I like the fact that it’s free as I think this opens the fringe up to an area of the public that wouldn’t otherwise go to shows. It also opens it up to performers, like me, who otherwise wouldn’t be able to afford to put on their own show. Also I think laughing horse are very open minded about the kind of show they put on, with the emphasis being firmly on the alternative. In this respect I believe they embody a great deal of the original spirit of the fringe which may have been lost in recent times with the influx of mega-comedians like Jimmy Carr and Paul Merton’s Improv Chums.
Why did you get into performing comedy and how did you get started?

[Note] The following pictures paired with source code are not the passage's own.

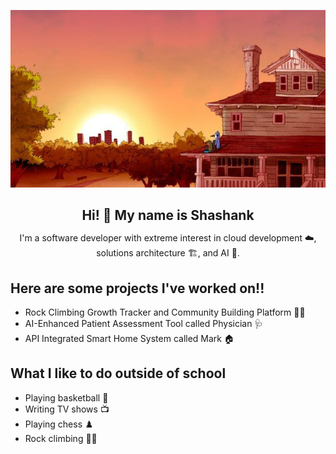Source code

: <!DOCTYPE html>
<html lang="en">
<head>
  <meta charset="UTF-8">
  <meta name="viewport" content="width=device-width, initial-scale=1.0">
  <style>
    h1, h2 {
      font-size: 1.5em; /* Adjust the font size as needed */
    }
  </style>
</head>
<body>
  <p align="center">
    <img src="wallpaper.jpg" alt="Wallpaper">
  </p>

  <h1 align="center">Hi! 👋 My name is Shashank</h1>

  <p align="center">
    I'm a software developer with extreme interest in cloud development ☁️, solutions architecture 🏗️, and AI 🤖.
  </p>

  <h2>Here are some projects I've worked on!!</h2>
  <ul>
    <li>Rock Climbing Growth Tracker and Community Building Platform 🧗‍♂️</li>
    <li>AI-Enhanced Patient Assessment Tool called Physician 🩺</li>
    <li>API Integrated Smart Home System called Mark 🏠</li>
  </ul>

  <h2>What I like to do outside of school</h2>
  <ul>
    <li>Playing basketball 🏀</li>
    <li>Writing TV shows 📺</li>
    <li>Playing chess ♟️</li>
    <li>Rock climbing 🧗‍♂️</li>
  </ul>
</body>
</html>
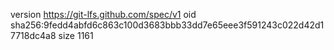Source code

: version https://git-lfs.github.com/spec/v1
oid sha256:9fedd4abfd6c863c100d3683bbb33dd7e65eee3f591243c022d42d17718dc4a8
size 1161

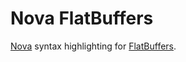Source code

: # Nova FlatBuffers

[Nova](https://nova.app) syntax highlighting for [FlatBuffers](https://google.github.io/flatbuffers/).
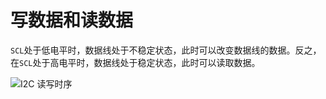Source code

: # 写数据和读数据

`SCL`处于低电平时，数据线处于不稳定状态，此时可以改变数据线的数据。反之，在`SCL`处于高电平时，数据线处于稳定状态，此时可以读取数据。

![I2C 读写时序](/03/001-i2c-read-write.jpg)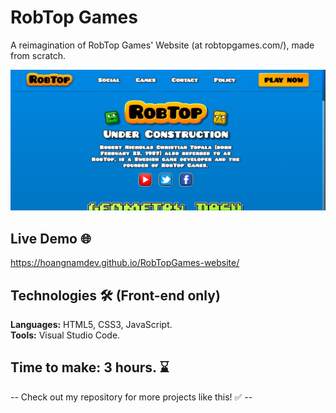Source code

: # RobTop Games
A reimagination of RobTop Games' Website (at robtopgames.com/), made from scratch.

![robtoprevised](https://raw.githubusercontent.com/hoangnamdev/RobTopGames-website/refs/heads/main/Visualizer.PNG)

## Live Demo 🌐

https://hoangnamdev.github.io/RobTopGames-website/

## Technologies 🛠️ (Front-end only)

**Languages:** HTML5, CSS3, JavaScript.  
**Tools:** Visual Studio Code.

## Time to make: 3 hours. ⌛
-- Check out my repository for more projects like this! ✅ --
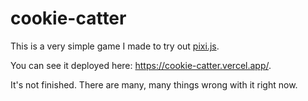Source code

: # cookie-catter

This is a very simple game I made to try out [pixi.js](https://www.pixijs.com/).

You can see it deployed here: https://cookie-catter.vercel.app/.

It's not finished. There are many, many things wrong with it right now.
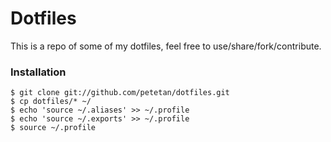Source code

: # Dotfiles

This is a repo of some of my dotfiles, feel free to use/share/fork/contribute. 

### Installation
	
	$ git clone git://github.com/petetan/dotfiles.git
	$ cp dotfiles/* ~/
	$ echo 'source ~/.aliases' >> ~/.profile 
	$ echo 'source ~/.exports' >> ~/.profile 
	$ source ~/.profile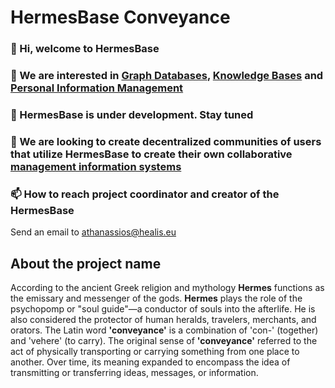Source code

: # HermesBase Conveyance

  ### 👋 Hi, welcome to HermesBase

  ### 👀 We are interested in [Graph Databases](https://www.wikiwand.com/en/Graph_database), [Knowledge Bases](https://www.wikiwand.com/en/Knowledge_base) and [Personal Information Management](https://www.wikiwand.com/en/Personal_information_management)

  ### 🌱 HermesBase is under development. Stay tuned

  ### 💞️ We are looking to create decentralized communities of users that utilize HermesBase to create their own collaborative [management information systems](https://www.wikiwand.com/en/Management_information_system)

  ### 📫 How to reach project coordinator and creator of the HermesBase
  Send an email to athanassios@healis.eu


## About the project name
According to the ancient Greek religion and mythology **Hermes** functions as the emissary and messenger of the gods. **Hermes** plays the role of the psychopomp or "soul guide"—a conductor of souls into the afterlife. He is also considered the protector of human heralds, travelers, merchants, and orators. The Latin word **'conveyance'** is a combination of 'con-' (together) and 'vehere' (to carry). The original sense of **'conveyance'** referred to the act of physically transporting or carrying something from one place to another. Over time, its meaning expanded to encompass the idea of transmitting or transferring ideas, messages, or information.


<!---
hermesbase/hermesbase is a ✨ special ✨ repository because its `README.md` (this file) appears on your GitHub profile.
You can click the Preview link to take a look at your changes.
--->
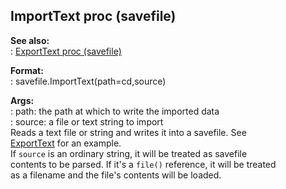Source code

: ## ImportText proc (savefile)    
**See also:**    
:   [ExportText proc (savefile)](/savefile/proc/ExportText)    
<!-- -->    
**Format:**    
:   savefile.ImportText(path=cd,source)    
<!-- -->    
**Args:**    
:   path: the path at which to write the imported data    
:   source: a file or text string to import    
Reads a text file or string and writes it into a savefile. See    
[ExportText](/savefile/proc/ExportText) for an example.    
If `source` is an ordinary string, it will be treated as savefile    
contents to be parsed. If it\'s a `file()` reference, it will be treated    
as a filename and the file\'s contents will be loaded.  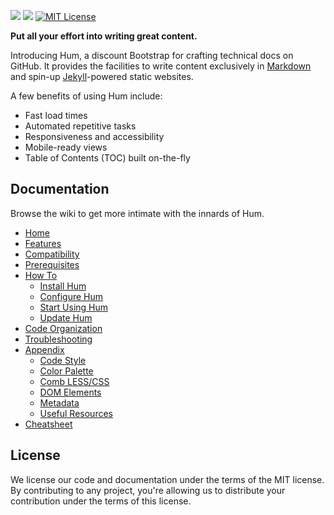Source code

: <a href="httpS://travis-ci.org/caleorourke/hum?branch=gh-pages" target="_blank"><img src="http://travis-ci.org/caleorourke/hum.svg?branch=gh-pages"></a>
<a href="https://david-dm.org/caleorourke/hum#info=devDependencies" target="_blank"><img src="https://david-dm.org/caleorourke/hum/dev-status.svg?theme=shields.io"></a>
<a href="http://github.com/caleorourke/hum/blob/gh-pages/LICENSE.md" target="_blank"><img src="http://img.shields.io/badge/License-MIT-blue.svg" alt="MIT License"></a>

**Put all your effort into writing great content.**

Introducing Hum, a discount Bootstrap for crafting technical docs on GitHub. It provides the facilities to write content exclusively in [Markdown](http://en.m.wikipedia.org/wiki/Markdown) and spin-up [Jekyll](http://jekyllrb.com)-powered static websites. 

A few benefits of using Hum include:

* Fast load times
* Automated repetitive tasks
* Responsiveness and accessibility
* Mobile-ready views
* Table of Contents (TOC) built on-the-fly

## Documentation

Browse the wiki to get more intimate with the innards of Hum.

* [Home](http://github.com/caleorourke/hum/wiki)
* [Features](http://github.com/caleorourke/hum/wiki/Features)
* [Compatibility](http://github.com/caleorourke/hum/wiki/Compatibility)
* [Prerequisites](http://github.com/caleorourke/hum/wiki/Prerequisites)
* [How To](https://github.com/caleorourke/hum/wiki/How-To)
  * [Install Hum](http://github.com/caleorourke/hum/wiki/Install-Hum)
  * [Configure Hum](http://github.com/caleorourke/hum/wiki/Configure-Hum)
  * [Start Using Hum](https://github.com/caleorourke/hum/wiki/Start-Using-Hum)
  * [Update Hum](https://github.com/caleorourke/hum/wiki/Update-Hum)
* [Code Organization](http://github.com/caleorourke/hum/wiki/Code-Organization)
* [Troubleshooting](http://github.com/caleorourke/hum/wiki/Troubleshooting)
* [Appendix](http://github.com/caleorourke/hum/wiki/Appendix)
  * [Code Style](http://github.com/caleorourke/hum/wiki/Code-Style)
  * [Color Palette](http://github.com/caleorourke/hum/wiki/Color-Palette)
  * [Comb LESS/CSS](https://github.com/caleorourke/hum/wiki/Comb-LESS)
  * [DOM Elements](http://github.com/caleorourke/hum/wiki/DOM-Elements)
  * [Metadata](http://github.com/caleorourke/hum/wiki/Metadata)
  * [Useful Resources](http://github.com/caleorourke/hum/wiki/Useful-Resources)
* [Cheatsheet](http://github.com/caleorourke/hum/wiki/Cheatsheet)

## License

We license our code and documentation under the terms of the MIT license. By contributing to any project, you're allowing us to distribute your contribution under the terms of this license.
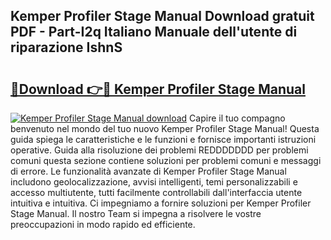 ## Kemper Profiler Stage Manual Download gratuit PDF - Part-I2q Italiano Manuale dell'utente di riparazione IshnS

# <h2><a href="http://dfcke0.blite.top/?on=Kemper+Profiler+Stage+Manual">🔗Download 👉🔴 Kemper Profiler Stage Manual</a></h2>

[![Kemper Profiler Stage Manual download](https://i.imgur.com/lujVjoI.png)](http://dfcke0.blite.top/?on=Kemper+Profiler+Stage+Manual)
Capire il tuo compagno benvenuto nel mondo del tuo nuovo Kemper Profiler Stage Manual! Questa guida spiega le caratteristiche e le funzioni e fornisce importanti istruzioni operative. Guida alla risoluzione dei problemi REDDDDDDD per problemi comuni questa sezione contiene soluzioni per problemi comuni e messaggi di errore. Le funzionalità avanzate di Kemper Profiler Stage Manual includono geolocalizzazione, avvisi intelligenti, temi personalizzabili e accesso multiutente, tutti facilmente controllabili dall'interfaccia utente intuitiva e intuitiva. Ci impegniamo a fornire soluzioni per Kemper Profiler Stage Manual. Il nostro Team si impegna a risolvere le vostre preoccupazioni in modo rapido ed efficiente.
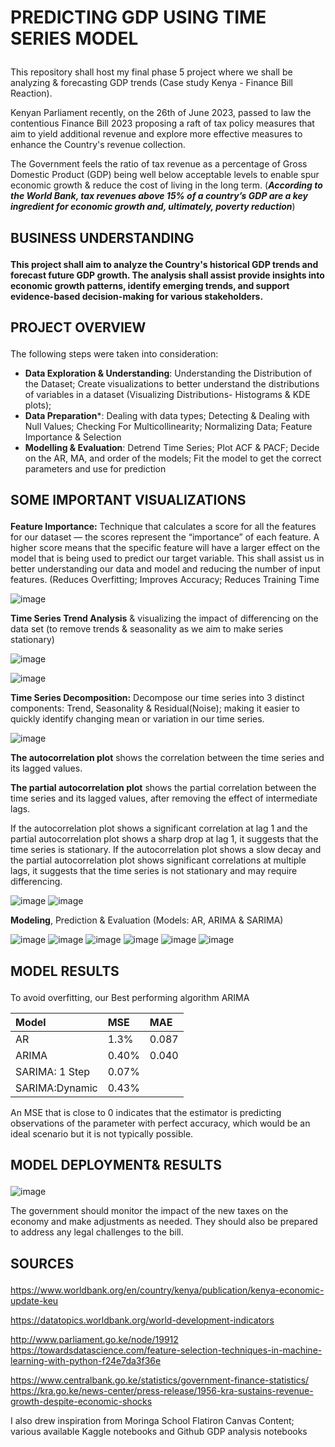 # <p>PREDICTING GDP USING TIME SERIES MODEL<p>

This repository shall host my final phase 5 project where we shall be analyzing & forecasting GDP trends (Case study Kenya - Finance Bill Reaction).

Kenyan Parliament recently, on the 26th of June 2023, passed to law the contentious Finance Bill 2023 proposing a raft of tax policy measures that aim to yield additional revenue and explore more effective measures to enhance the Country's revenue collection.

The Government feels the ratio of tax revenue as a percentage of Gross Domestic Product (GDP) being well below acceptable levels to enable spur economic growth & reduce the cost of living in the long term. (***According to the World Bank, tax revenues above 15% of a country’s GDP are a key ingredient for economic growth and, ultimately, poverty reduction***)

## <p>BUSINESS UNDERSTANDING<p>

**This project shall aim to analyze the Country's historical GDP trends and forecast future GDP growth. The analysis shall assist provide insights into economic growth patterns, identify emerging trends, and support evidence-based decision-making for various stakeholders.**

## <p>PROJECT OVERVIEW<p>

The following steps were taken into consideration:
- **Data Exploration & Understanding**: Understanding the Distribution of the Dataset; Create visualizations to better understand the distributions of variables in a dataset  (Visualizing Distributions- Histograms & KDE plots);
- **Data Preparation***: Dealing with data types; Detecting & Dealing with Null Values; Checking For Multicollinearity; Normalizing Data; Feature Importance & Selection
- **Modelling & Evaluation**: Detrend Time Series; Plot ACF & PACF; Decide on the AR, MA, and order of the models; Fit the model to get the correct parameters and use for prediction

## <p>SOME IMPORTANT VISUALIZATIONS<p>

**Feature Importance:** Technique that calculates a score for all the features for our dataset — the scores represent the “importance” of each feature. A higher score means that the specific feature will have a larger effect on the model that is being used to predict our target variable. This shall assist us in better understanding our data and model and reducing the number of input features. (Reduces Overfitting; Improves Accuracy; Reduces Training Time

![image](https://github.com/MarvinAgumba/TIME-SERIES-MODELLING/assets/122484885/3684d435-c416-45d9-84ac-07877e51b58b)

**Time Series Trend Analysis** & visualizing the impact of differencing on the data set (to remove trends & seasonality as we aim to make series stationary)

![image](https://github.com/MarvinAgumba/TIME-SERIES-MODELLING/assets/122484885/10e55839-6871-4dbf-acb1-cfdf12b34f0d)

![image](https://github.com/MarvinAgumba/TIME-SERIES-MODELLING/assets/122484885/d8e494b4-8b04-4114-af73-c406589034f8)

**Time Series Decomposition:** Decompose our time series into 3 distinct components: Trend, Seasonality & Residual(Noise); making it easier to quickly identify changing mean or variation in our time series.

![image](https://github.com/MarvinAgumba/TIME-SERIES-MODELLING/assets/122484885/9ab1315c-1caf-4c80-958d-a948d72e983e)

**The autocorrelation plot** shows the correlation between the time series and its lagged values. 

**The partial autocorrelation plot** shows the partial correlation between the time series and its lagged values, after removing the effect of intermediate lags.

If the autocorrelation plot shows a significant correlation at lag 1 and the partial autocorrelation plot shows a sharp drop at lag 1, it suggests that the time series is stationary. If the autocorrelation plot shows a slow decay and the partial autocorrelation plot shows significant correlations at multiple lags, it suggests that the time series is not stationary and may require differencing.

![image](https://github.com/MarvinAgumba/TIME-SERIES-MODELLING/assets/122484885/5ca17ac0-2a20-4065-ae8e-2170c1912c04)
![image](https://github.com/MarvinAgumba/TIME-SERIES-MODELLING/assets/122484885/32981098-adb6-49b7-9d09-8d234976c829)

**Modeling**, Prediction & Evaluation (Models: AR, ARIMA & SARIMA)

![image](https://github.com/MarvinAgumba/TIME-SERIES-MODELLING/assets/122484885/261f68c8-954e-4651-acdf-e476e26d14bb)
![image](https://github.com/MarvinAgumba/TIME-SERIES-MODELLING/assets/122484885/64c4f25d-41c3-4c18-ae89-ab9bb7d2b50c)
![image](https://github.com/MarvinAgumba/TIME-SERIES-MODELLING/assets/122484885/25194413-2dab-4159-b2ff-fcea237c1f55)
![image](https://github.com/MarvinAgumba/TIME-SERIES-MODELLING/assets/122484885/0dc31c8d-3d1f-4d8e-99c3-8dd02af9f936)
![image](https://github.com/MarvinAgumba/TIME-SERIES-MODELLING/assets/122484885/46867283-a634-48b8-87ec-d3f82a895790)
![image](https://github.com/MarvinAgumba/TIME-SERIES-MODELLING/assets/122484885/0cf78e78-80b0-496e-9e27-26c4ef5bc766)

## <p>MODEL RESULTS<p>

To avoid overfitting, our Best performing algorithm ARIMA

| Model         | MSE   | MAE  |
|:--------------|:----- |:-----|
| AR            | 1.3%  | 0.087|
| ARIMA         | 0.40% | 0.040|
| SARIMA: 1 Step| 0.07% |      |
| SARIMA:Dynamic| 0.43% |      |

An MSE that is close to 0 indicates that the estimator is predicting observations of the parameter with perfect accuracy, which would be an ideal scenario but it is not typically possible.

## <p>MODEL DEPLOYMENT& RESULTS<P>

![image](https://github.com/MarvinAgumba/TIME-SERIES-MODELLING-PROJECT/assets/122484885/561bfe8e-9bf3-4f15-b0ec-970fbb24ed92)

The government should monitor the impact of the new taxes on the economy and make adjustments as needed. They should also be prepared to address any legal challenges to the bill.

## <p>SOURCES<p>

https://www.worldbank.org/en/country/kenya/publication/kenya-economic-update-keu

https://datatopics.worldbank.org/world-development-indicators

http://www.parliament.go.ke/node/19912 https://towardsdatascience.com/feature-selection-techniques-in-machine-learning-with-python-f24e7da3f36e

https://www.centralbank.go.ke/statistics/government-finance-statistics/ https://kra.go.ke/news-center/press-release/1956-kra-sustains-revenue-growth-despite-economic-shocks

I also drew inspiration from Moringa School Flatiron Canvas Content; various available Kaggle notebooks and Github GDP analysis notebooks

“Between the ages of 14 and 18 I was all set for a career in comedy acting. I co-wrote and performed in sketches for school variety shows, starred in school and youth theatre productions of Sganarelle, Lady Windermere’s Fan, A Bit of a Do, The Caucasian Chalk Circle and, that most hilarious of all Shakespeare’s plays, Macbeth. But then I discovered the Velvet Underground and a certain type of mushroom and my life took a bit of a sideways path. From then on I’ve spent most of my time as an aspiring rock star, to varying degrees of success.
However, after working on my brother’s fringe show, Twonkey’s Cottage, in 2009 I was inspired to give it a go myself. Over the years I’ve accumulated a fairly healthy amount of comedy songs and felt I had enough nonsense in my head to pad out the bits in between and so the old flame was re-ignited. It was kind of an experiment at first but after some positive feedback I decided I maybe had at least a little bit of what it takes to be an aspiring comedy songster. I guess the rest is just practice.”
Tell us your best and worst experiences as a comedian.
“My best experience is probably at the free fringe in 2010 when my mum came to see my show. After refusing to take me seriously as any kind of performer for most of my life, thinking me far more suitable to the family trade of systems analyst, she turned to me and said – ‘Actually, Steven – which is my real name – you’re quite good at this.
“My worst experience is probably when I tried to do a stand-up routine for the school variety show when I was about 15. Leaving behind my writing partner to go solo for the first time. I believe it was the only act to have failed the audition. But that was before I could play guitar…”
If you were curating a stand up show for television, who would be your guests?
“Stewert Lee would be essential. He’s invented a whole new form of comedy I like to call deconstruction comedy that is easily the funniest thing on the telly box. It’s easy to be offensive but he makes excessive political correctness hilarious and far more challenging on your values than any of your certain ‘Risque’ tax-dodging, funny eye-browed comics.
“Obviously my brother – everyone go see Twonkey’s Private Restaurant at the Espionage, it’ll blow your mind!
“Keeping on the surrealist tip I see a great deal of potential in a certain Paul Currie. Ride your luck dragons everybody!
“And I think as a musical guest Kimya Dawson. She’s writing the most honest, brave and beautiful music out there at the moment.
“And I would call my show Voltaire’s Angry Glove.”